Friday, 8 January 2010

Well Winterised

Today, in the midst of the coldest sustained winter for 30 years, we thought we'd better check that the winterising was working.
Nothing worse than finding your boat wallowing under water like this one by the riverside in Cambridge this week (picture left, video clip here)
or with water spouting from a once-frozen pipe.
Of course old sea salt Alan had done everything necessary - draining the water tank, the loo, the fresh water jerrycan, switching batteries off and battening down the hatches.
Nevertheless, it was useful to browse the switches and knobs to check which ones had to be turned on again. And we started the engine (first time!) to warm her up, as well as to recharge the batteries, left her running for a while and set the wood stove going to heat its associated radiators and dry out the inevitable damp. All is well and Patience relaxed quietly as the warmth reached her chilled metal sides.

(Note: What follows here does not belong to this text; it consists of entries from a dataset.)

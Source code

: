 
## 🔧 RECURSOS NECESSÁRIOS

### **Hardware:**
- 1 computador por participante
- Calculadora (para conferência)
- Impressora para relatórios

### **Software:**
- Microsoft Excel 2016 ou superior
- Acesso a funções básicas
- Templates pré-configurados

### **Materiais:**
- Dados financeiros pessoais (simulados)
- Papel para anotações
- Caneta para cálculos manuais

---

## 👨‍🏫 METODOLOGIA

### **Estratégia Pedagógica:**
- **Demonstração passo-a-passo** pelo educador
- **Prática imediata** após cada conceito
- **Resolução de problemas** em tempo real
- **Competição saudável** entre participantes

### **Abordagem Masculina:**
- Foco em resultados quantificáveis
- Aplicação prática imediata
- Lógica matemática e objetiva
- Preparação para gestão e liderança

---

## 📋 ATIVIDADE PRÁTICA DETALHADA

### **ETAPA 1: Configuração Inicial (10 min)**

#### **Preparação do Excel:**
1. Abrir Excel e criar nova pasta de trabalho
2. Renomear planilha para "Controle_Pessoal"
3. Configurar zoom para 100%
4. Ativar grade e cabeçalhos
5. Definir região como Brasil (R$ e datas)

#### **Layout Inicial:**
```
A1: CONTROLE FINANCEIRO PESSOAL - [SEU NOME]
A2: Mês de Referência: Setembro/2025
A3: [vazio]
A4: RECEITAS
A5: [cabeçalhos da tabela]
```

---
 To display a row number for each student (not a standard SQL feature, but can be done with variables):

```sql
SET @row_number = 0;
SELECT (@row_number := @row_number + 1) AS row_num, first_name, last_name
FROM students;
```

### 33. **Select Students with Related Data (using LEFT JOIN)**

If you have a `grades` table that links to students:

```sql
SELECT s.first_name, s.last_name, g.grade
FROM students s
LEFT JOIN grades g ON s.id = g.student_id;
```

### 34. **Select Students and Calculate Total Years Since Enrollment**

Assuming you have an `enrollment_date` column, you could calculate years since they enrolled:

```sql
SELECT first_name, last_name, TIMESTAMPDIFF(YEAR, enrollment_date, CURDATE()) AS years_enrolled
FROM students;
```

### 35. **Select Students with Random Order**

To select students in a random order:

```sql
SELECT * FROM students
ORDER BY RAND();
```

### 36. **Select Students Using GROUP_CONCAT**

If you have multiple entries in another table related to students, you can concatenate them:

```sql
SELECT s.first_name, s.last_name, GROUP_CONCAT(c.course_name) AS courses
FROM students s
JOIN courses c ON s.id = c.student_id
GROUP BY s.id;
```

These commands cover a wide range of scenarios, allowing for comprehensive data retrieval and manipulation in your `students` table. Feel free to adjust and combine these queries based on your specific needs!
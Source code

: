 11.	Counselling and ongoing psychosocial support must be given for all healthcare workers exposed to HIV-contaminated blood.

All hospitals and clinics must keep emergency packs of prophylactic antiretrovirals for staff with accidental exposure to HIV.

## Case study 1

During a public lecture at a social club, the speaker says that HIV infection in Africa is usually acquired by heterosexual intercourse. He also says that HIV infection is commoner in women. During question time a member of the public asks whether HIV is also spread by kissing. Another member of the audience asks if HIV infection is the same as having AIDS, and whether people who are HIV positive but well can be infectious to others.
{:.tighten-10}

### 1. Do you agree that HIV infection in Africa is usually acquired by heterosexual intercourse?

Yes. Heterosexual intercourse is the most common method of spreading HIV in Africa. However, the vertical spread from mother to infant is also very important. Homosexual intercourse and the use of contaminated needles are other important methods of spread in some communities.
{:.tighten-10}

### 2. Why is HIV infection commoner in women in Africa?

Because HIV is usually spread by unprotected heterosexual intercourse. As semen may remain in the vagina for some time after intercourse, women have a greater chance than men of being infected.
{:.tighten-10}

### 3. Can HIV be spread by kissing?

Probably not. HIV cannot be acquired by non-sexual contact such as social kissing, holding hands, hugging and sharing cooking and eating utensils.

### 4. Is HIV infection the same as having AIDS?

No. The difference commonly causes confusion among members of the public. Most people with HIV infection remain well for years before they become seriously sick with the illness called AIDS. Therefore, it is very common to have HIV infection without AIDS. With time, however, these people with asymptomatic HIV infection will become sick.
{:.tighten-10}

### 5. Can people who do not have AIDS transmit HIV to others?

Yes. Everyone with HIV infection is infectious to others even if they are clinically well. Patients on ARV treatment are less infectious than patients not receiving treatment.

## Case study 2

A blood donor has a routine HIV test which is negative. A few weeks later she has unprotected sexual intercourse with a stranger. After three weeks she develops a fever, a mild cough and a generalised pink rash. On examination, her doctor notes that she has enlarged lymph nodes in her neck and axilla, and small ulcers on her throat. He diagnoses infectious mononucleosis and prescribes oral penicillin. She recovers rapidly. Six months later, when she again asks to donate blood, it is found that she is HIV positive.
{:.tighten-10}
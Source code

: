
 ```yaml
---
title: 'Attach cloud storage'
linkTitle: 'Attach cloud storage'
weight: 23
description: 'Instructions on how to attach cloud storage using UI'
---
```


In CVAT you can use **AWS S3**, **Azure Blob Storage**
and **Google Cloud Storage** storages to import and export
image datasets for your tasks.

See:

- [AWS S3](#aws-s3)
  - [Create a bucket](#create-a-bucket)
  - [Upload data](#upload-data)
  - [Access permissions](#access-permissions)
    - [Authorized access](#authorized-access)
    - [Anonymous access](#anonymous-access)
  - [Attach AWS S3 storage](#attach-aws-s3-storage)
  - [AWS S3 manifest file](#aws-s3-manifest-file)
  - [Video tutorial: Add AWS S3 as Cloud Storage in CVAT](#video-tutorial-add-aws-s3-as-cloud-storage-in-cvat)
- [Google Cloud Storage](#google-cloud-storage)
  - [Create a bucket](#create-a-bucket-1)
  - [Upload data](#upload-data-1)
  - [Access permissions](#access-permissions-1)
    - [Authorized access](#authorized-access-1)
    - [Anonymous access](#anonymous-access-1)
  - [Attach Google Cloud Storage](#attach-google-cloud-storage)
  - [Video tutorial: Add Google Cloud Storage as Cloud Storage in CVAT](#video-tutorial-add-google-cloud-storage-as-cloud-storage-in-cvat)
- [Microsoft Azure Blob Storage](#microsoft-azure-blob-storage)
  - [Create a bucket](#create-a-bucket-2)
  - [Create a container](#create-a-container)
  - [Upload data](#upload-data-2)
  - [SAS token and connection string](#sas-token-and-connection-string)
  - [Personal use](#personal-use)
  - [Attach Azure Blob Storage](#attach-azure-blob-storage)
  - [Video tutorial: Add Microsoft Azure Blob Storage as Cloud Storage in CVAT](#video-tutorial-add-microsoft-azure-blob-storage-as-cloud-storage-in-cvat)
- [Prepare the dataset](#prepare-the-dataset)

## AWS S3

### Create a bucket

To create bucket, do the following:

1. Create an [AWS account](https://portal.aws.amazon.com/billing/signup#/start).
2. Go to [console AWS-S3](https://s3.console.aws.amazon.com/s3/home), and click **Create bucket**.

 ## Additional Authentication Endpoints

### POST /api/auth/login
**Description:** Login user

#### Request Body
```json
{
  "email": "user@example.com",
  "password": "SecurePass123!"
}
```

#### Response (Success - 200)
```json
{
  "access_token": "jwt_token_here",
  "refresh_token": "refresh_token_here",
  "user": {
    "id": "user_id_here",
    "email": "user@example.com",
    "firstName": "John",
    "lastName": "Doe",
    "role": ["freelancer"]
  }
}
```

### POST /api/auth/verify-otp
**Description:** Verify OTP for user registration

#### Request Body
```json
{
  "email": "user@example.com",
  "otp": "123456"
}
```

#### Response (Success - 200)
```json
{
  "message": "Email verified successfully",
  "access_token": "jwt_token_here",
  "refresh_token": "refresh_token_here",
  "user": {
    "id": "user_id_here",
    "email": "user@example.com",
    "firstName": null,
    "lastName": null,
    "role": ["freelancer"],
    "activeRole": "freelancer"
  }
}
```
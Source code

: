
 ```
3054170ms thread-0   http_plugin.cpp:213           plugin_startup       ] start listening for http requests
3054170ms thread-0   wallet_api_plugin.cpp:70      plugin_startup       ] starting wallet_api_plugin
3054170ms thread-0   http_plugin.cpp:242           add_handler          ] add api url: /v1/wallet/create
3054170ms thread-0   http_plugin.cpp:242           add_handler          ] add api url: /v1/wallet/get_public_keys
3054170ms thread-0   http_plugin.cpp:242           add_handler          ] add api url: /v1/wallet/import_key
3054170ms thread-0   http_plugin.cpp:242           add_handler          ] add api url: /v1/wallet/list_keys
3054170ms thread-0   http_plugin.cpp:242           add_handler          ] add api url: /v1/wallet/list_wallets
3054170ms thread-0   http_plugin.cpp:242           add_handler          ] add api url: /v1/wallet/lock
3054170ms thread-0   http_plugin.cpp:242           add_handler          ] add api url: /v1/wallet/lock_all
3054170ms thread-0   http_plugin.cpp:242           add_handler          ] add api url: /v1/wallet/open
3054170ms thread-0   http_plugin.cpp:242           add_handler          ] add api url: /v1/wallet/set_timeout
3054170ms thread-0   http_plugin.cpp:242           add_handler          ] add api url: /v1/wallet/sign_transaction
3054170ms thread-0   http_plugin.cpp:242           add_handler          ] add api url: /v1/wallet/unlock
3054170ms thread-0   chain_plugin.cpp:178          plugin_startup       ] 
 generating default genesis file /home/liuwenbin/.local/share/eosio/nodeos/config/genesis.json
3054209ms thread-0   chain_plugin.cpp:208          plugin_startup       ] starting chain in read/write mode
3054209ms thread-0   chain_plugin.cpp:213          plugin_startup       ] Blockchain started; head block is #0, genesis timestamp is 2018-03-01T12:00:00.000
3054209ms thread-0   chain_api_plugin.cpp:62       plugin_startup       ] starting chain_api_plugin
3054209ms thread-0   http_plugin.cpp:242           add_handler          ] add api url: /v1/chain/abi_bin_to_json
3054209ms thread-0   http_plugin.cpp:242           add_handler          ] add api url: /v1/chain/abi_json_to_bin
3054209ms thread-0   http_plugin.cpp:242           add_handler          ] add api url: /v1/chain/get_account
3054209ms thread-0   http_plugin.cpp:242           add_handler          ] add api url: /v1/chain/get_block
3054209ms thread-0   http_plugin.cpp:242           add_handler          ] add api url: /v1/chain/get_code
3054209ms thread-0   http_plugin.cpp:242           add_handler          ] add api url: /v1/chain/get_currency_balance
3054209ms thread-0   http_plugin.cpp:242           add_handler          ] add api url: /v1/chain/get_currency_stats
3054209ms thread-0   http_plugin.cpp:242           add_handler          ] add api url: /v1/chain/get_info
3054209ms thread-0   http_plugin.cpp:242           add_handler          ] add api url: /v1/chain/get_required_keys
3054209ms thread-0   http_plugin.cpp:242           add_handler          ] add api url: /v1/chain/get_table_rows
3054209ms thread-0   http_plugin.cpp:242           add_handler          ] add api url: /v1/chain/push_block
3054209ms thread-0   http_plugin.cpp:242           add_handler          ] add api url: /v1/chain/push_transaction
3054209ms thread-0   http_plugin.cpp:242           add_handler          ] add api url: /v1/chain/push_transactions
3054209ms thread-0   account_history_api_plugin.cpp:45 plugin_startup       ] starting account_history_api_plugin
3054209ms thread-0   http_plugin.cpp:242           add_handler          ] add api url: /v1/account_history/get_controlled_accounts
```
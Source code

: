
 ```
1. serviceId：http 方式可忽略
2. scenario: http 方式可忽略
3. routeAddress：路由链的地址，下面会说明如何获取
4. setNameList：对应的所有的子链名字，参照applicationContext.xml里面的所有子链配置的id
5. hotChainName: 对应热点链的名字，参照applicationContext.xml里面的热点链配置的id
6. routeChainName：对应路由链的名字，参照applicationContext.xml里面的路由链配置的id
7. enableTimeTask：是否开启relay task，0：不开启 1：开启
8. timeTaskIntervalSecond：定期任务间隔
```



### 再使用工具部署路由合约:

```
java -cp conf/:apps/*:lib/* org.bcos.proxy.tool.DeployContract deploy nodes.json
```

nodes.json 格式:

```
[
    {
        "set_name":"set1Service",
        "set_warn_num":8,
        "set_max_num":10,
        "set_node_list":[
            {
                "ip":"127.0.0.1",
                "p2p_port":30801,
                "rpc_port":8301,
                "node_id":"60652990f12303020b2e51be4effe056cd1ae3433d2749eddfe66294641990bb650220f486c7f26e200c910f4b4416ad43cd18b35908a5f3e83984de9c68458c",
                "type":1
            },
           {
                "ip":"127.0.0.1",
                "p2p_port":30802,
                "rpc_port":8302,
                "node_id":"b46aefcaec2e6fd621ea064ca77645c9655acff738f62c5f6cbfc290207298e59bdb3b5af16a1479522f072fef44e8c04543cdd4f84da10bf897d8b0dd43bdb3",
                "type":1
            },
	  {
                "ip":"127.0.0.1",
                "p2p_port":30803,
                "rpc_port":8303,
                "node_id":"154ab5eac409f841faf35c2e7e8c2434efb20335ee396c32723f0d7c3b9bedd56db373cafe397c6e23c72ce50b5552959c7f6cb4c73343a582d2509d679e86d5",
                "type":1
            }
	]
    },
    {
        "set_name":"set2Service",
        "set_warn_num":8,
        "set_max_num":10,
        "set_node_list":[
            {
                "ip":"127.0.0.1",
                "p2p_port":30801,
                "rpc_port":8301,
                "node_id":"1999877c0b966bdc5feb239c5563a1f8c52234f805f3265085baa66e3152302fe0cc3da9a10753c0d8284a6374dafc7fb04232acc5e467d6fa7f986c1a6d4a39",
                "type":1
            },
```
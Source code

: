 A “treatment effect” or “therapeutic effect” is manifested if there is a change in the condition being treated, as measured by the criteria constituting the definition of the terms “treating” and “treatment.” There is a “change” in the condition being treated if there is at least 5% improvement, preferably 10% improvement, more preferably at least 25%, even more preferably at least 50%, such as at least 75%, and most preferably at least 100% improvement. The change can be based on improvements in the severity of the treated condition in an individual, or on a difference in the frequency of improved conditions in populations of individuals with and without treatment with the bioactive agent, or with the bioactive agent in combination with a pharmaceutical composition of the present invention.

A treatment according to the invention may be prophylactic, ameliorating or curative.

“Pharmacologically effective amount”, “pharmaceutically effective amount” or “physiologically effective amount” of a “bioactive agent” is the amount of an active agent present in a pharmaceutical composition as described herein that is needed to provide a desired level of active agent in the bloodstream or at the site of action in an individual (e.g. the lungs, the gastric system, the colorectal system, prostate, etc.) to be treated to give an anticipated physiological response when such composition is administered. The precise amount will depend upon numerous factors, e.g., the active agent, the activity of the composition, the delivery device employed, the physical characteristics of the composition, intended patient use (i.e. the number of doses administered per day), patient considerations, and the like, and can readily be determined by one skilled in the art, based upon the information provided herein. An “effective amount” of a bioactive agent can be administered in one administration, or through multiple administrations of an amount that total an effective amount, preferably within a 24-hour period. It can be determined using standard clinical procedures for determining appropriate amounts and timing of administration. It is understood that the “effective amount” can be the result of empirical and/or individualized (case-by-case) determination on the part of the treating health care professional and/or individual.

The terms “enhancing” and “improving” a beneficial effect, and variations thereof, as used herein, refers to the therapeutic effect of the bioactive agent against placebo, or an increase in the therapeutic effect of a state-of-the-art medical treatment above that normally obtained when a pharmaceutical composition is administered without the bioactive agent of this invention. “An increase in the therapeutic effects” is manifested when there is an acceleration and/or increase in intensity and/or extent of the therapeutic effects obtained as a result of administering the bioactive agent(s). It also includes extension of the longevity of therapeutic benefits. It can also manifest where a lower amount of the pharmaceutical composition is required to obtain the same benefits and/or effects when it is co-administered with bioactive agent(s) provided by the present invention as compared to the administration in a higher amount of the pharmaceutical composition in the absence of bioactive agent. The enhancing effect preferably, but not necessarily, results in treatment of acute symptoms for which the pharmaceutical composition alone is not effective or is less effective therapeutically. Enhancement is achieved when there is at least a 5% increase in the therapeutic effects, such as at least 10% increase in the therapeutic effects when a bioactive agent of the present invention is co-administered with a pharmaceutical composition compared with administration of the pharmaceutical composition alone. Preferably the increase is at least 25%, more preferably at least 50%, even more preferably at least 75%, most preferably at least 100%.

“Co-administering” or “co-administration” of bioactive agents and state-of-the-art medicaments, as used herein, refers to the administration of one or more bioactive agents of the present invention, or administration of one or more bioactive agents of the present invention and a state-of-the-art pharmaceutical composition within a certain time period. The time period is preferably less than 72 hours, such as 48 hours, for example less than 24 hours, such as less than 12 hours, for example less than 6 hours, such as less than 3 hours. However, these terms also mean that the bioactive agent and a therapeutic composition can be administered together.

Outside, the picture was very different, with a bright low sun and a firmly frozen river everywhere except near the bridge. I also chanced upon these pics of a narrow boat as ice breaker.
So we retired to the Lazy Otter to consider our options and plan our next moves over a pint of Rocking Rudolph Seasonal Ale (Greene King, 4.5%).

The main project is to decide on the best way to create two more berths. I had looked at the current double bed in the aft section and noticed it was made up of chunky cushions. Closer study this time reveals it is in fact two fixed bench seats convertible into a double bed with the option of a table between, "pullman" style.
This adds another variation for us, as we could now choose to have any combination of tables and beds fore and aft. By building two bench seats forward with an optional table, we have maximum choice for eating, sitting, and sleeping up to 4 people.
Only time will tell the most popular combo for us, but it will be worth providing the options.

So enthused are we, and so happy that winterising has worked, that when the ice has melted we may take Patience out for an overnight trip very soon, perhaps down to Cambridge, and test our mastery of locks.

If we take a jerrycan of water, a few basic supplies and avoid using the loos we won't even have to de-winterise her.

What fun!

Sunday, 3 January 2010

Another Family Visit

John and one of his sons (David) paid Patience a visit on 3rd January. Patience looked wonderful in the crisp winter sunshine, although the temperature was only 1 deg C above freezing (about 35 deg C cooler than the Queensland coast from where David had recently travelled). We worked out which of the many keys open the rear hatch so thet we can get a duplicate set cut. As well as the cabin, we inspected the gas bottle cupboards and engine compartment and came up with some ideas for improvements. Patience met with David's approval - we now need some warmer weather to start cruising!